I recently became aware of the need to bond a gas distribution containing yellow CSST flexible pipe. (TracPipe FGP SS4 750 5 PSI FUEL It has a yellow jacket)

When our propane system was converted to natural gas the contractor used a combination of existing iron pipe and yellow CSST pipe. The current system starts with 50 feet of CSST pipe at the meter connected to a short iron pipe manifold near the furnace. A second separate 20 foot section of CSST pipe runs from the manifold to a section of iron pipe serving the water heater. The manifold also feeds the furnace with iron pipe and the fire place with another section of CSST pipe.

The meter is on the opposite side of house from the electrical entrance and the electrical panel.

I see no attempt to bond/ground the gas piping.

It looks like there may be a dielectric union on the house side of the gas meter but I have not verified that the house is isolated electrically from the meter.

My questions are:

  • What is the proper way to bond such a mixture of CSST and iron pipe?

  • Does anything need to be done to insure that the three runs of CSST meeting at the iron manifold are electrically connected?

  • Can the system be bonded at the meter to a ground rod? Can the system be bonded to the electrical panel from the iron pipe serving the water heater?

I hope to find a knowledgeable contractor to do this work but I want to understand what needs to be done.

  • 1
    Can you get us info on who made the CSST in question? Commented Apr 10, 2021 at 1:57
  • 1
    TracPipe FGP SS4 750 5 PSI FUEL It has a yellow jacket
    – Mike D
    Commented Apr 10, 2021 at 15:19

1 Answer 1


The furnace already has bonded the gas system...just not well enough for CSST purposes

In your current setup, the gas piping (both CSST and black iron) is bonded to the electrical system via the equipment grounding conductor of the furnace. This is typical practice for black-iron systems, but isn't good enough for CSST, which needs a much lower resistance path to the rest of the grounding and bonding system to keep excessive amounts of lightning energy from flowing on the CSST, creating arcs and pinholes as it goes.

In particular, you need to run a 6AWG copper wire from a grounding clamp on the black iron (preferably on the manifold, or on the black iron run to the furnace if that isn't possible) to some point on the grounding electrode conductor system that is within 75' of the bonding point. This is set out in IRC G2411.2.1 thru 2.3 (aka IFGC 310.2.1 thru 2.3):

G2411.2.1 (310.2.1)Point of connection.

The bonding jumper shall connect to a metallic pipe, pipe fitting, or CSST fitting.

G2411.2.2 (310.2.2)Size and material of jumper.

The bonding jumper shall not be smaller than 6AWG copper wire or equivalent.

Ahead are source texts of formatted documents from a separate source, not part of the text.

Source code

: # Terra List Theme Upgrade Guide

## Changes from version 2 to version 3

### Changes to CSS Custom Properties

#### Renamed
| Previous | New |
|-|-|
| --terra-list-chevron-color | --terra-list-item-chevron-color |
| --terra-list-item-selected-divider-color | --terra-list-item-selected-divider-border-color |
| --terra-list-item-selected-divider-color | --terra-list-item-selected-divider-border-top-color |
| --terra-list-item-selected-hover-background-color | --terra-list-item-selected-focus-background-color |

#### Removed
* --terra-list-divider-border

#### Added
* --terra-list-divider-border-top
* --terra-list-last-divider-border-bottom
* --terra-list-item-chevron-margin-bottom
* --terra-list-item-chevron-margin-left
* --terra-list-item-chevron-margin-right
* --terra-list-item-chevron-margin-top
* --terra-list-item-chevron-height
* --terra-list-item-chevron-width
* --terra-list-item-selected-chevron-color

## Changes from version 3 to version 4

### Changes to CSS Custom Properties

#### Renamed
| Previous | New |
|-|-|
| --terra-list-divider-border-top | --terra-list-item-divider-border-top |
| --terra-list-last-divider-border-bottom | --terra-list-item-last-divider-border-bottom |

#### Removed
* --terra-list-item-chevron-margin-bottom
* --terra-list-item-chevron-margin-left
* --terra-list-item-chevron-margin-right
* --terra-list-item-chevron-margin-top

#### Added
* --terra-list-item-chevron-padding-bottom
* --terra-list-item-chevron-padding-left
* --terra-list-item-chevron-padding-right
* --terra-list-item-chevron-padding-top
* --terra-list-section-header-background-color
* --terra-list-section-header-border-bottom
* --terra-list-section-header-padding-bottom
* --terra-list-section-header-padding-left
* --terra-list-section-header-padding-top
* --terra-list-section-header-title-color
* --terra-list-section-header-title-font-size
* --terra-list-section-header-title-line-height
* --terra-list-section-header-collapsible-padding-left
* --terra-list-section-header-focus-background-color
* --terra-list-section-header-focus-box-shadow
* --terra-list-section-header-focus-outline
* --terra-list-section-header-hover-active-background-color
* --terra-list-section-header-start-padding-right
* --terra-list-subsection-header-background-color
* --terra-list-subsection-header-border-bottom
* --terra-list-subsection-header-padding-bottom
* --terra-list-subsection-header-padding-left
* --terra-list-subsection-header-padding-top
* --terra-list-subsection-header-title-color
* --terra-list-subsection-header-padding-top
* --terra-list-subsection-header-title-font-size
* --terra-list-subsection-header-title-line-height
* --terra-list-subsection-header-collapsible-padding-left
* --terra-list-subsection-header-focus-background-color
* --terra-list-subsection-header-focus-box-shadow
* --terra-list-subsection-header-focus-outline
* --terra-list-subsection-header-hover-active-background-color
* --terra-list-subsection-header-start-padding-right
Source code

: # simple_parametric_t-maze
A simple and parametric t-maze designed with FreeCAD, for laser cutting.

G2411.2.3 (310.2.3)Bonding jumper length.

The length of the bonding jumper between the connection to a gas piping system and the connection to a grounding electrode system shall not exceed 75 feet (22 860mm). Any additional grounding electrodes installed to meet this requirement shall be bonded to the electrical service grounding electrode system, or where installed, the lightning protection grounding electrode system.

Parts-wise, you can use any ordinary pipe grounding clamp to attach the wire to the pipe, and a split-bolt or lay-in T-tap (Ilsco GTT-2-2 or equivalent) will work for attaching the bonding wire to the grounding electrode conductor.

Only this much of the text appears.